II. The impact of stellar evolution and rotation on light and heavy elements

¹ Goethe University Frankfurt, Institute for Applied Physics, Max-von-Laue-Str. 12, 60438 Frankfurt am Main, Germany
² INAF, Osservatorio di Astrofisica e Scienza dello Spazio, Via Gobetti 93/3, 40129 Bologna, Italy
³ Department of Astronomy, University of Geneva, Chemin Pegasi 51, 1290 Versoix, Switzerland

^★ Corresponding author; FernandesdeMelo@physik.uni-frankfurt.de

Received: 19 June 2024
Accepted: 4 September 2024

Abstract

Context. Carbon, nitrogen, and oxygen are the most abundant elements throughout the universe, after hydrogen and helium. Studying these elements in low-metallicity stars can provide crucial information on the chemical composition in the early Galaxy and possible internal mixing processes that can alter the surface composition of the stars.

Aims. This work aims to investigate the chemical abundance patterns for CNO elements and Li in a homogeneously analyzed sample of 52 metal-poor halo giant stars. From these results, we have been able to determine whether internal mixing processes have taken place in these stars.

Methods. We used high-resolution spectra with a high signal-to-noise ratio (S/N) to carry out a spectral synthesis to derive detailed C, N, O, and Li abundances for a sample of stars with metallicities in the range of −3.58 ≤ [Fe/H] ≤ −1.79 dex. Our study was based on the assumption of one-dimensional (1D) local thermodynamic equilibrium (LTE) atmospheres.
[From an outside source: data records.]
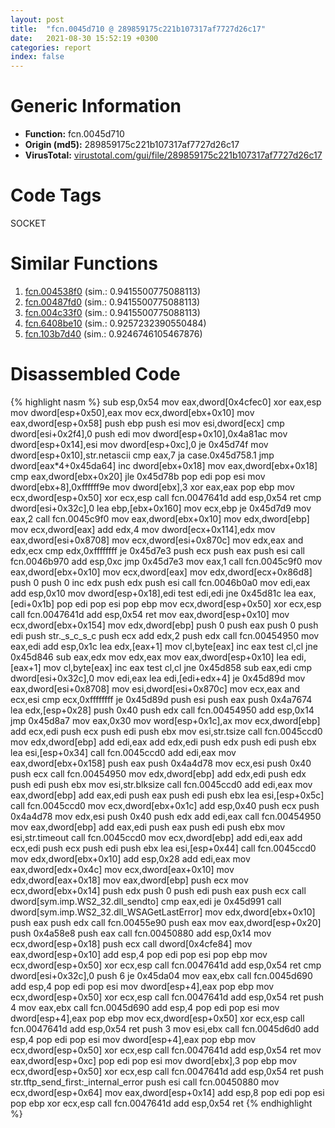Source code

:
 ```yaml
---
layout: post
title:  "fcn.0045d710 @ 289859175c221b107317af7727d26c17"
date:   2021-08-30 15:52:19 +0300
categories: report
index: false
---
```


# Generic Information
- **Function:** fcn.0045d710
- **Origin (md5):** 289859175c221b107317af7727d26c17
- **VirusTotal:** [virustotal.com/gui/file/289859175c221b107317af7727d26c17][virustotal_ref]

# Code Tags
<span class="tag" id="SOCKET">SOCKET</span>


# Similar Functions

1. [fcn.004538f0][similar_1_ref] (sim.: 0.9415500775088113)
2. [fcn.00487fd0][similar_2_ref] (sim.: 0.9415500775088113)
3. [fcn.004c33f0][similar_3_ref] (sim.: 0.9415500775088113)
4. [fcn.6408be10][similar_4_ref] (sim.: 0.9257232390550484)
5. [fcn.103b7d40][similar_5_ref] (sim.: 0.9246746105467876)


# Disassembled Code

{% highlight nasm %}
sub esp,0x54
mov eax,dword[0x4cfec0]
xor eax,esp
mov dword[esp+0x50],eax
mov ecx,dword[ebx+0x10]
mov eax,dword[esp+0x58]
push ebp
push esi
mov esi,dword[ecx]
cmp dword[esi+0x2f4],0
push edi
mov dword[esp+0x10],0x4a81ac
mov dword[esp+0x14],esi
mov dword[esp+0xc],0
je 0x45d74f
mov dword[esp+0x10],str.netascii
cmp eax,7
ja case.0x45d758.1
jmp dword[eax*4+0x45da64]
inc dword[ebx+0x18]
mov eax,dword[ebx+0x18]
cmp eax,dword[ebx+0x20]
jle 0x45d78b
pop edi
pop esi
mov dword[ebx+8],0xffffff9e
mov dword[ebx],3
xor eax,eax
pop ebp
mov ecx,dword[esp+0x50]
xor ecx,esp
call fcn.0047641d
add esp,0x54
ret
cmp dword[esi+0x32c],0
lea ebp,[ebx+0x160]
mov ecx,ebp
je 0x45d7d9
mov eax,2
call fcn.0045c9f0
mov eax,dword[ebx+0x10]
mov edx,dword[ebp]
mov ecx,dword[eax]
add edx,4
mov dword[ecx+0x114],edx
mov eax,dword[esi+0x8708]
mov ecx,dword[esi+0x870c]
mov edx,eax
and edx,ecx
cmp edx,0xffffffff
je 0x45d7e3
push ecx
push eax
push esi
call fcn.0046b970
add esp,0xc
jmp 0x45d7e3
mov eax,1
call fcn.0045c9f0
mov eax,dword[ebx+0x10]
mov ecx,dword[eax]
mov edx,dword[ecx+0x86d8]
push 0
push 0
inc edx
push edx
push esi
call fcn.0046b0a0
mov edi,eax
add esp,0x10
mov dword[esp+0x18],edi
test edi,edi
jne 0x45d81c
lea eax,[edi+0x1b]
pop edi
pop esi
pop ebp
mov ecx,dword[esp+0x50]
xor ecx,esp
call fcn.0047641d
add esp,0x54
ret
mov eax,dword[esp+0x10]
mov ecx,dword[ebx+0x154]
mov edx,dword[ebp]
push 0
push eax
push 0
push edi
push str._s_c_s_c
push ecx
add edx,2
push edx
call fcn.00454950
mov eax,edi
add esp,0x1c
lea edx,[eax+1]
mov cl,byte[eax]
inc eax
test cl,cl
jne 0x45d846
sub eax,edx
mov edx,eax
mov eax,dword[esp+0x10]
lea edi,[eax+1]
mov cl,byte[eax]
inc eax
test cl,cl
jne 0x45d858
sub eax,edi
cmp dword[esi+0x32c],0
mov edi,eax
lea edi,[edi+edx+4]
je 0x45d89d
mov eax,dword[esi+0x8708]
mov esi,dword[esi+0x870c]
mov ecx,eax
and ecx,esi
cmp ecx,0xffffffff
je 0x45d89d
push esi
push eax
push 0x4a7674
lea edx,[esp+0x28]
push 0x40
push edx
call fcn.00454950
add esp,0x14
jmp 0x45d8a7
mov eax,0x30
mov word[esp+0x1c],ax
mov ecx,dword[ebp]
add ecx,edi
push ecx
push edi
push ebx
mov esi,str.tsize
call fcn.0045ccd0
mov edx,dword[ebp]
add edi,eax
add edx,edi
push edx
push edi
push ebx
lea esi,[esp+0x34]
call fcn.0045ccd0
add edi,eax
mov eax,dword[ebx+0x158]
push eax
push 0x4a4d78
mov ecx,esi
push 0x40
push ecx
call fcn.00454950
mov edx,dword[ebp]
add edx,edi
push edx
push edi
push ebx
mov esi,str.blksize
call fcn.0045ccd0
add edi,eax
mov eax,dword[ebp]
add eax,edi
push eax
push edi
push ebx
lea esi,[esp+0x5c]
call fcn.0045ccd0
mov ecx,dword[ebx+0x1c]
add esp,0x40
push ecx
push 0x4a4d78
mov edx,esi
push 0x40
push edx
add edi,eax
call fcn.00454950
mov eax,dword[ebp]
add eax,edi
push eax
push edi
push ebx
mov esi,str.timeout
call fcn.0045ccd0
mov ecx,dword[ebp]
add edi,eax
add ecx,edi
push ecx
push edi
push ebx
lea esi,[esp+0x44]
call fcn.0045ccd0
mov edx,dword[ebx+0x10]
add esp,0x28
add edi,eax
mov eax,dword[edx+0x4c]
mov ecx,dword[eax+0x10]
mov edx,dword[eax+0x18]
mov eax,dword[ebp]
push ecx
mov ecx,dword[ebx+0x14]
push edx
push 0
push edi
push eax
push ecx
call dword[sym.imp.WS2_32.dll_sendto]
cmp eax,edi
je 0x45d991
call dword[sym.imp.WS2_32.dll_WSAGetLastError]
mov edx,dword[ebx+0x10]
push eax
push edx
call fcn.00455e90
push eax
mov eax,dword[esp+0x20]
push 0x4a58e8
push eax
call fcn.00450880
add esp,0x14
mov ecx,dword[esp+0x18]
push ecx
call dword[0x4cfe84]
mov eax,dword[esp+0x10]
add esp,4
pop edi
pop esi
pop ebp
mov ecx,dword[esp+0x50]
xor ecx,esp
call fcn.0047641d
add esp,0x54
ret
cmp dword[esi+0x32c],0
push 6
je 0x45da04
mov eax,ebx
call fcn.0045d690
add esp,4
pop edi
pop esi
mov dword[esp+4],eax
pop ebp
mov ecx,dword[esp+0x50]
xor ecx,esp
call fcn.0047641d
add esp,0x54
ret
push 4
mov eax,ebx
call fcn.0045d690
add esp,4
pop edi
pop esi
mov dword[esp+4],eax
pop ebp
mov ecx,dword[esp+0x50]
xor ecx,esp
call fcn.0047641d
add esp,0x54
ret
push 3
mov esi,ebx
call fcn.0045d6d0
add esp,4
pop edi
pop esi
mov dword[esp+4],eax
pop ebp
mov ecx,dword[esp+0x50]
xor ecx,esp
call fcn.0047641d
add esp,0x54
ret
mov eax,dword[esp+0xc]
pop edi
pop esi
mov dword[ebx],3
pop ebp
mov ecx,dword[esp+0x50]
xor ecx,esp
call fcn.0047641d
add esp,0x54
ret
push str.tftp_send_first:_internal_error
push esi
call fcn.00450880
mov ecx,dword[esp+0x64]
mov eax,dword[esp+0x14]
add esp,8
pop edi
pop esi
pop ebp
xor ecx,esp
call fcn.0047641d
add esp,0x54
ret
{% endhighlight %}


[similar_1_ref]: /report/fcn.004538f0@289859175c221b107317af7727d26c17
[similar_2_ref]: /report/fcn.00487fd0@be7fba7cc724acf4ae2900d99e0fc9c3
[similar_3_ref]: /report/fcn.004c33f0@279a61b1e76da49531f1f16fd1102a2d
[similar_4_ref]: /report/fcn.6408be10@07e4412910bcf0f5969ef64c44eecb2d
[similar_5_ref]: /report/fcn.103b7d40@2585b133c2e70968905cce13b1fc2654
[virustotal_ref]: https://www.virustotal.com/gui/file/289859175c221b107317af7727d26c17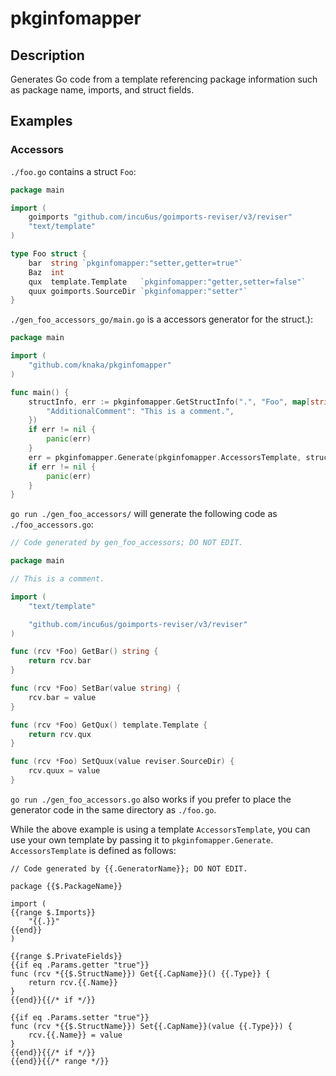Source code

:# pkginfomapper

## Description

Generates Go code from a template referencing package information such as package name, imports, and struct fields.

## Examples

### Accessors

`./foo.go` contains a struct `Foo`:

```go
package main

import (
	goimports "github.com/incu6us/goimports-reviser/v3/reviser"
	"text/template"
)

type Foo struct {
	bar  string `pkginfomapper:"setter,getter=true"`
	Baz  int
	qux  template.Template   `pkginfomapper:"getter,setter=false"`
	quux goimports.SourceDir `pkginfomapper:"setter"`
}
```

`./gen_foo_accessors_go/main.go` is a accessors generator for the struct.):

```go
package main

import (
	"github.com/knaka/pkginfomapper"
)

func main() {
	structInfo, err := pkginfomapper.GetStructInfo(".", "Foo", map[string]any{
		"AdditionalComment": "This is a comment.",
	})
	if err != nil {
		panic(err)
	}
	err = pkginfomapper.Generate(pkginfomapper.AccessorsTemplate, structInfo)
	if err != nil {
		panic(err)
	}
}
```

`go run ./gen_foo_accessors/` will generate the following code as `./foo_accessors.go`:

```go
// Code generated by gen_foo_accessors; DO NOT EDIT.

package main

// This is a comment.

import (
	"text/template"

	"github.com/incu6us/goimports-reviser/v3/reviser"
)

func (rcv *Foo) GetBar() string {
	return rcv.bar
}

func (rcv *Foo) SetBar(value string) {
	rcv.bar = value
}

func (rcv *Foo) GetQux() template.Template {
	return rcv.qux
}

func (rcv *Foo) SetQuux(value reviser.SourceDir) {
	rcv.quux = value
}
```

`go run ./gen_foo_accessors.go` also works if you prefer to place the generator code in the same directory as `./foo.go`.

While the above example is using a template `AccessorsTemplate`, you can use your own template by passing it to `pkginfomapper.Generate`. `AccessorsTemplate` is defined as follows:

```gotemplate
// Code generated by {{.GeneratorName}}; DO NOT EDIT.

package {{$.PackageName}}

import (
{{range $.Imports}}
	"{{.}}"
{{end}}
)

{{range $.PrivateFields}}
{{if eq .Params.getter "true"}}
func (rcv *{{$.StructName}}) Get{{.CapName}}() {{.Type}} {
	return rcv.{{.Name}}
}
{{end}}{{/* if */}}

{{if eq .Params.setter "true"}}
func (rcv *{{$.StructName}}) Set{{.CapName}}(value {{.Type}}) {
	rcv.{{.Name}} = value
}
{{end}}{{/* if */}}
{{end}}{{/* range */}}
```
Results. Based on carbon and nitrogen abundances, we investigated the deep mixing taking place within stars along the red giant branch (RGB). The individual abundances of carbon decrease towards the upper RGB while nitrogen shows an increasing trend, indicating that carbon has been converted into nitrogen. No signatures of ON-cycle processed material were found for the stars in our sample. We computed a set of galactic chemical evolution (GCE) models, implementing different sets of massive star yields, both with and without including the effects of stellar rotation on nucleosynthesis. We confirm that stellar rotation is necessary to explain the highest [N/Fe] and [N/O] ratios observed in unmixed halo stars. The predicted level of N enhancement varies sensibly in dependence of the specific set of yields that are adopted. For stars with stellar parameters similar to those of our sample, heavy elements such as Sr, Y, and Zr appear to have unchanged abundances despite the stellar evolution mixing processes.

Conclusions. The unmixed RGB stars provide very useful constraints on chemical evolution models of the Galaxy. As they are more luminous than unevolved (main sequence and turnoff) stars, they also allow for stars to be probed at greater distances. The stellar CN-cycle clearly changes the atmospheric abundances of the lighter elements, but no changes were detected with respect to the heavy elements.